And whether we like feeling these feelings or not, whether they trust them or know what to do with them or not, in truth, all emotions are signals to “Pay attention! Something important is happening here!” Our feelings constantly filter our perceptions and guide (sometimes mis-guide) our responses to all of our experiences, and thus play an integral role in how well or poorly we bounce back from any adversity. 

The ABC’s of Working with Emotions

I want to offer an acronym  – ABC – that is easy to remember and is easily applicable to helping us work with our emotions, no matter how difficult or disruptive they are.

A is becoming aware.

Aware of what is happening (and our reactions to what is happening) attuning to the bodily felt sense of our experience (and our reactions to the experience), allowing what’s happening (and allowing our reactions to what’s happening) to be there. Accepting that this is what is happening, accepting that I am reacting this way to what’s happening, even accepting reactions to reactions to reactions.

I can so quickly feel outraged by some of what I hear in the daily news. I can just as quickly feel fear because of that same news. Then in the next moment feel sunk in discouragement. Then the neighbor kids across the street ride their bikes up my driveway and I feel delight at their aliveness; my cat uses my computer as a scratching post and I laugh. And worry about the internet crashing. And notice how rapidly these emotions flood through me; a challenge to stay steady and grounded. When I’m aware and allowing and accepting, I can stay larger than the emotion and work with it. [See Emotional Mindfulness Strengthens Resilience]

B is for being with or be-friending

Not always easy. Taking a moment to pause, notice the presence and the sensations of the feeling – a tightness in the chest, butterflies in the stomach, a racing of the heart. Being aware, allowing, accepting, and normalizing. I’m a human being and what I’m experiencing is completely normal and appropriate. Then welcoming – ah, recognizing that any emotion or sensation is a signal to pay attention, something important is happening here.  Thank you for waking me up, calling my attention, listening to the message before trying to change it or fix it.  [Listen to Soften, Soothe and Allow by Chris Germer]

C is for compassionate connection.

Compassionate connection with safe other people is what activates the release of oxytocin, the hormone of safety and trust, returning our nervous system to the zone of safety we need to be resilient, the Goldilocks state of neither too revved up nor too shut down. 

We are hard-wired to reach out to other people for reassurance and soothing when we are upset, and even in this time of sheltering-in-place we can reach out to people we trust for comfort, grounding, even a reality check. In person if possible, sheltering with others. Through a quick phone call or text, through email or Zoom.  Even in our imagination, calling to mind people we feel better with when we think of them. And so we think of them. [See Creating the Circle of Support You Need – Anytime You Need It]

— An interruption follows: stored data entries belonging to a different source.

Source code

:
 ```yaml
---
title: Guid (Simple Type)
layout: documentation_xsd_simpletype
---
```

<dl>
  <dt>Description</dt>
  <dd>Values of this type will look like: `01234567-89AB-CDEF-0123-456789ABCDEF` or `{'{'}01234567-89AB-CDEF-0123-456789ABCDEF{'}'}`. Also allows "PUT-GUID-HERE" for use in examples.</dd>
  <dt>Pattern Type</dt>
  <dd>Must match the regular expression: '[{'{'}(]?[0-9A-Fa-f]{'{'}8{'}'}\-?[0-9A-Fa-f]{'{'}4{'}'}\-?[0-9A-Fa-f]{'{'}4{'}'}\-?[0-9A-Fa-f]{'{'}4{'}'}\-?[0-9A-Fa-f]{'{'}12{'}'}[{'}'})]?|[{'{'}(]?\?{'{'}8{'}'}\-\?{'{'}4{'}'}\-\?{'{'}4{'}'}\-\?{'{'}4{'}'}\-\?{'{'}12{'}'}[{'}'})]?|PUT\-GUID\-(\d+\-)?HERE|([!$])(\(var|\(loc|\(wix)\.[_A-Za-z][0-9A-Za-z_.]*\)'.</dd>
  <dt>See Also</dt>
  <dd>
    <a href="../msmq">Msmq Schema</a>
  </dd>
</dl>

ABC works with any strong feeling any time.  We may choose to name the emotion – “If you can name it, you can tame it.” We may choose to inquire into the cause or the trigger of the emotion if that’s helpful in normalizing it and reassuring our self for having the emotion. We may deliberately choose to antidote any problematic emotion (we bow to the negativity bias innate in the brain) with a more positive emotion like gratitude or awe. [See Plowing through the Day with Gratitude]

ABC allows us to experience the full range of our emotions without being flooded or derailed by them.  And then we can use those emotions – signals to pay attention to what’s important – to make wise choices and respond resiliently to the troubles and turbulence of our day.